You can perform the Speckle Tracking procedure with pyrost.SpeckleTracking.

Note

You should pay outmost attention to choose the right length scales of reference image and pixel mapping (ls_ri, ls_pm). Essentually they stand for high frequency cut-off of the measured data, it helps to supress Poisson noise. If the values are too high you’ll lose useful information. If the values are too low in presence of high noise, you won’t get accurate results.

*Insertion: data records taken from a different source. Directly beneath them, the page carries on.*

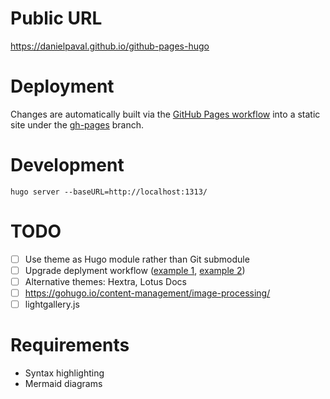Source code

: # Public URL

https://danielpaval.github.io/github-pages-hugo

# Deployment

Changes are automatically built via the [GitHub Pages workflow](.github/workflows/github-pages.yml) into a static site under the [gh-pages](https://github.com/danielpaval/github-pages-hugo/tree/gh-pages) branch.

# Development

```shell
hugo server --baseURL=http://localhost:1313/
```

# TODO

- [ ] Use theme as Hugo module rather than Git submodule
- [ ] Upgrade deplyment workflow ([example 1](https://github.com/modelcontextprotocol/specification/blob/main/.github/workflows/site.yml), [example 2](https://github.com/imfing/hextra-starter-template/blob/main/.github/workflows/pages.yaml))
- [ ] Alternative themes: Hextra, Lotus Docs
- [ ] https://gohugo.io/content-management/image-processing/
- [ ] lightgallery.js

# Requirements

- Syntax highlighting
- Mermaid diagrams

>>> st_obj = data.get_st()
>>> st_res, errors = st_obj.iter_update(sw_fs=10, ls_pm=2.5, ls_ri=5, verbose=True, n_iter=10)
Initial MSE = 0.267591
Iteration No. 1: Total MSE = 0.229052
Iteration No. 2: Total MSE = 0.188193
Iteration No. 3: Total MSE = 0.157726
Iteration No. 4: Total MSE = 0.137449
Iteration No. 5: Total MSE = 0.125132
Iteration No. 6: Total MSE = 0.118468
Iteration No. 7: Total MSE = 0.114671
Iteration No. 8: Total MSE = 0.112955
Iteration No. 9: Total MSE = 0.112231
Iteration No. 10: Total MSE = 0.111924

OR you can perform iterative update, where the reference image length scale is updated based on gradeint descent with momentum algorithm, which in general gives lower final error.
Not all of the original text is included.